KPMG’s Okubadejo says that firms will need to revisit their financing plans, and some may look to raise additional equity investment in the year ahead.
“A lot of the indigenous players and local companies that are holding oil fields will find it extremely difficult to finance their activities and so they will be more open to wanting to do transactions just to bring in additional equity finance,” he says.
One possibility, according to Camillo Atampugre, an investment banking vice president at Barclays, is for cash-rich indigenous companies to take advantage of the slump in the market and snap up distressed players – but he cautions there are only a handful of such players out there.
Citi’s Azevedo says that transactions driven by distress are in any case unlikely to make up for the overall shortfall of deals in the market.
As well as hitting M&A activity in established oil-producing nations, market watchers also believe that projects could suffer in countries which have recently ramped up extraction efforts.
International firms have shown a strong appetite in recent years to access offshore gas resources off the coast of East Africa – with Anadarko Petroleum and Eni among the firms ramping up multibillion-dollar investments in Mozambique.

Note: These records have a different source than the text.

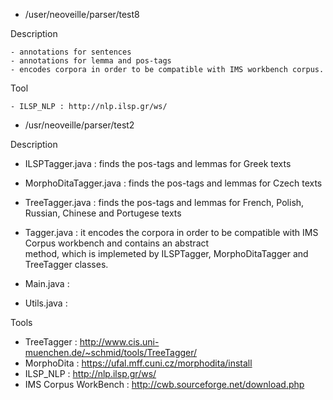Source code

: 
* /user/neoveille/parser/test8

Description

    - annotations for sentences
    - annotations for lemma and pos-tags 
    - encodes corpora in order to be compatible with IMS workbench corpus.
  	
Tool

    - ILSP_NLP : http://nlp.ilsp.gr/ws/

* /usr/neoveille/parser/test2

Description

   - ILSPTagger.java :  finds the pos-tags and lemmas for Greek texts 
   
   - MorphoDitaTagger.java : finds the pos-tags and lemmas for Czech texts
   
   - TreeTagger.java : finds the pos-tags and lemmas for French, Polish, Russian, Chinese and Portugese texts

   - Tagger.java : it encodes the corpora in order to be compatible with IMS Corpus workbench and contains an abstract      
                  method, which is implemeted by ILSPTagger, MorphoDitaTagger and TreeTagger 
                  classes.

   - Main.java :  
   
   - Utils.java :
   
Tools 

 - TreeTagger : http://www.cis.uni-muenchen.de/~schmid/tools/TreeTagger/
 - MorphoDita : https://ufal.mff.cuni.cz/morphodita/install
 - ILSP_NLP : http://nlp.ilsp.gr/ws/
 - IMS Corpus WorkBench : http://cwb.sourceforge.net/download.php


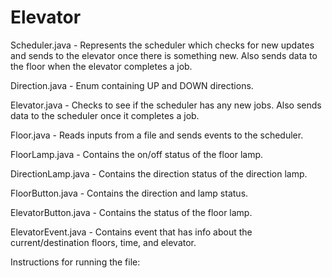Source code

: # Elevator

Scheduler.java - Represents the scheduler which checks for new updates and sends to the elevator once there is something new. Also sends data to the floor when the elevator completes a job. 

Direction.java - Enum containing UP and DOWN directions. 

Elevator.java - Checks to see if the scheduler has any new jobs. Also sends data to the scheduler once it completes a job. 

Floor.java - Reads inputs from a file and sends events to the scheduler. 

FloorLamp.java - Contains the on/off status of the floor lamp. 

DirectionLamp.java - Contains the direction status of the direction lamp. 

FloorButton.java - Contains the direction and lamp status. 

ElevatorButton.java - Contains the status of the floor lamp. 

ElevatorEvent.java - Contains event that has info about the current/destination floors, time, and elevator. 

Instructions for running the file:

However, Citi’s Azevedo believes that there is likely to be a slowdown in projects across the region.
“Whilst overall a slower oil price should be beneficial for countries in places, for example in East Africa, where they are net importers … I think there will be significant negative impact from delaying or postponing some of these investments,” he says.
Nevertheless, if an oil slump is good for anyone, it is good for consumers and the refiners who create usable products for them.

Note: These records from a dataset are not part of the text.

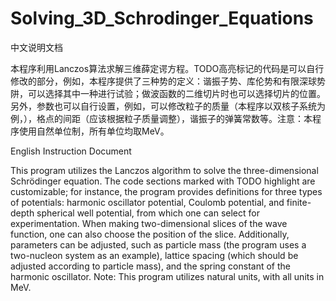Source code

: # Solving_3D_Schrodinger_Equations

中文说明文档

本程序利用Lanczos算法求解三维薛定谔方程。TODO高亮标记的代码是可以自行修改的部分，例如，本程序提供了三种势的定义：谐振子势、库伦势和有限深球势阱，可以选择其中一种进行试验；做波函数的二维切片时也可以选择切片的位置。另外，参数也可以自行设置，例如，可以修改粒子的质量（本程序以双核子系统为例，），格点的间距（应该根据粒子质量调整），谐振子的弹簧常数等。注意：本程序使用自然单位制，所有单位均取MeV。

English Instruction Document

This program utilizes the Lanczos algorithm to solve the three-dimensional Schrödinger equation. The code sections marked with TODO highlight are customizable; for instance, the program provides definitions for three types of potentials: harmonic oscillator potential, Coulomb potential, and finite-depth spherical well potential, from which one can select for experimentation. When making two-dimensional slices of the wave function, one can also choose the position of the slice. Additionally, parameters can be adjusted, such as particle mass (the program uses a two-nucleon system as an example), lattice spacing (which should be adjusted according to particle mass), and the spring constant of the harmonic oscillator. Note: This program utilizes natural units, with all units in MeV.
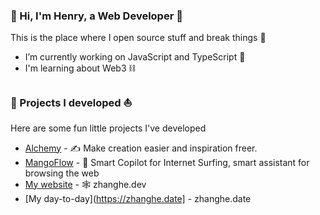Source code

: <!-- [![Click to enter my website](https://github.com/zh30/zh30/assets/7930156/bb82b0df-3fb8-4136-8522-734cd2b27f6a)](https://blog.zhanghe.dev) -->

### 👋 Hi, I'm Henry, a Web Developer 🚀

This is the place where I open source stuff and break things :rofl:

- I’m currently working on JavaScript and TypeScript 🥢
- I'm learning about Web3 ⛓️

### 🔨 Projects I developed ⛵

Here are some fun little projects I've developed

- [Alchemy](https://alchemy.host) - ✍️ Make creation easier and inspiration freer.
- [MangoFlow](https://mangoflow.chat/) - 🥭 Smart Copilot for Internet Surfing, smart assistant for browsing the web
- [My website](https://zhanghe.dev) - 🕸️ zhanghe.dev
- [My day-to-day](https://zhanghe.date] - zhanghe.date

The downstream sector’s access to cheap oil, coupled with potential long-overdue deregulation in some African countries, could prove a fertile ground for future deals – especially as it is another market that oil majors have shown a willingness to leave behind.
Previously an unpopular sector among major oil company shareholders, M&A bankers will be hoping that the downstream can provide a rare glimmer of hope in the lean period ahead.